(* fuzzy numbers (or whatever), Chris Matthews' talk at Teesside,
see ch 4, s3.3 in Manes, Algebraic Theories, pg 310 *)
FuzzyL = Monad3 + CompleteLattice +
(* fuzzy set monad, in terms of unit, ext and oM - map and join are derived *)
(* note - this can also be used for the probability distribution monad,
by letting the lattice be probabilities rather than fractional membership,
letting join be sum, and meet be product.
Then the distributivity rule we use is valid, and the defn of oF is
(g oF f) a c = sum_b {f a b * g b c} *)
(* should also be able to get an interesting monad morphism
from the compound writer monad,
f : "'a W set => ('a => monoid)"
in the case where the monoid in the writer monad is a lattice,
where f ws a = join {x. (a, x) : ws} *)
types
lat
'a F = "'a => lat"
arities
lat :: complete_lattice
(* we need this additional distributivity rule *)
rules
meet_Join_dist "a && Join S = Join ({a && s | s. s : S})"
consts
unitF :: "'a =>'a F"
oF :: "['b => 'c F, 'a => 'b F] => 'a => 'c F" (infixl 55)
extF :: "('a => 'b F) => ('a F => 'b F)"
mapF :: "('a => 'b) => ('a F => 'b F)"
joinF :: "('a F F => 'a F)"
defs
unitF_def "unitF a x == if x = a then top else bottom"

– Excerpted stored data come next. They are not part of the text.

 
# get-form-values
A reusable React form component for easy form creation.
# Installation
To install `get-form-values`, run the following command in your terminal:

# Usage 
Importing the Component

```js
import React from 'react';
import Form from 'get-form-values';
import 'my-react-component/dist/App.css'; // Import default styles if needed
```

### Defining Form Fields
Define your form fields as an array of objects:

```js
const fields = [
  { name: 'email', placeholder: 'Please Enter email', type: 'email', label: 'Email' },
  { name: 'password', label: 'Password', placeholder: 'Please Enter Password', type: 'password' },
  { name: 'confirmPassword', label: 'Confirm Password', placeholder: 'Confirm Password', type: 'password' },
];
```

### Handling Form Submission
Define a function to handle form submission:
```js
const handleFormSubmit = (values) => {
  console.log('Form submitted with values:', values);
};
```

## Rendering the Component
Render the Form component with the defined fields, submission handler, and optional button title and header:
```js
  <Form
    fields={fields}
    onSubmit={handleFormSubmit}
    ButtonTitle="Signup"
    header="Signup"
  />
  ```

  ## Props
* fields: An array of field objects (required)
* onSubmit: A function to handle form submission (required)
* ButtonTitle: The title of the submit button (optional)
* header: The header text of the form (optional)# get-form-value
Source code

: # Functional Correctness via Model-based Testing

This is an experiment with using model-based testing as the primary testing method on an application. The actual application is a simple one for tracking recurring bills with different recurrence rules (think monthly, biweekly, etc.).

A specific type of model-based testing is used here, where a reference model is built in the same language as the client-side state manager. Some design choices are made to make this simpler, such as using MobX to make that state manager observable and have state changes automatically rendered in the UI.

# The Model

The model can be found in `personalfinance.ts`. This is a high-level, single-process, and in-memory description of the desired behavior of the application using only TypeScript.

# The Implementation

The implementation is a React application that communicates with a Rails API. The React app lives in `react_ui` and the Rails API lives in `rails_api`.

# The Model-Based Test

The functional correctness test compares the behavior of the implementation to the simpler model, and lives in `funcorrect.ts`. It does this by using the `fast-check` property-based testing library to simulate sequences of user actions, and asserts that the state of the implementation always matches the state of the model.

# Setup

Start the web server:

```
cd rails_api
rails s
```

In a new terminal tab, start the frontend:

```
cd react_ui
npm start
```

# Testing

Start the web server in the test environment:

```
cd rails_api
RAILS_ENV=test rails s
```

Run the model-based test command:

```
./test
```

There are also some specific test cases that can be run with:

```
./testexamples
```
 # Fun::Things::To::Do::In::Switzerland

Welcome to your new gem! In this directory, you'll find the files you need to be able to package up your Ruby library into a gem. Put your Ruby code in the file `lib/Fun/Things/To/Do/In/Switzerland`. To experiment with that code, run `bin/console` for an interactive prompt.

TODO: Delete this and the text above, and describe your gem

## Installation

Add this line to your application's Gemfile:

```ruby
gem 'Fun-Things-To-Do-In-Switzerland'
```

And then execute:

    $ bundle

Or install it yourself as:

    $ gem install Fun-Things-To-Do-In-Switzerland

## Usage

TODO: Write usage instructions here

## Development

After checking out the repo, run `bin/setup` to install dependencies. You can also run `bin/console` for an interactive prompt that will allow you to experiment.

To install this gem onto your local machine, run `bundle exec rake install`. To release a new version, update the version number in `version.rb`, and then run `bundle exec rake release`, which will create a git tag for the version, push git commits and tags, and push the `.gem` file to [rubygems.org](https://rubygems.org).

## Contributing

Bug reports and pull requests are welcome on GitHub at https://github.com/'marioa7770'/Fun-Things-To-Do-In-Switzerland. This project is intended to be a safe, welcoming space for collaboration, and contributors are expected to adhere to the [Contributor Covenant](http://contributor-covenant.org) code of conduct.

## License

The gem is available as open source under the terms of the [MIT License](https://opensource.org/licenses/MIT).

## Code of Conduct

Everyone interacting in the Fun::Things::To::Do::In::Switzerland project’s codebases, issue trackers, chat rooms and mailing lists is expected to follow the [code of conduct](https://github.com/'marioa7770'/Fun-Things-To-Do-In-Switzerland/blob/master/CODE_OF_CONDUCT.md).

extF_def "extF f af y == Join (range (%x. meet (af x) (f x y)))"
E6 "h oF f == extF h o f"
E5 "mapF f == extF (unitF o f)"
E4 "joinF == extF id"
(* as the monad is commutative, we can lift a binary operator *)
consts
lift :: "('a => 'b => 'c) => 'a F => 'b F => 'c F"
defs
lift_def "lift f a' b' == extF (%a. extF (unitF o f a) b') a'"
end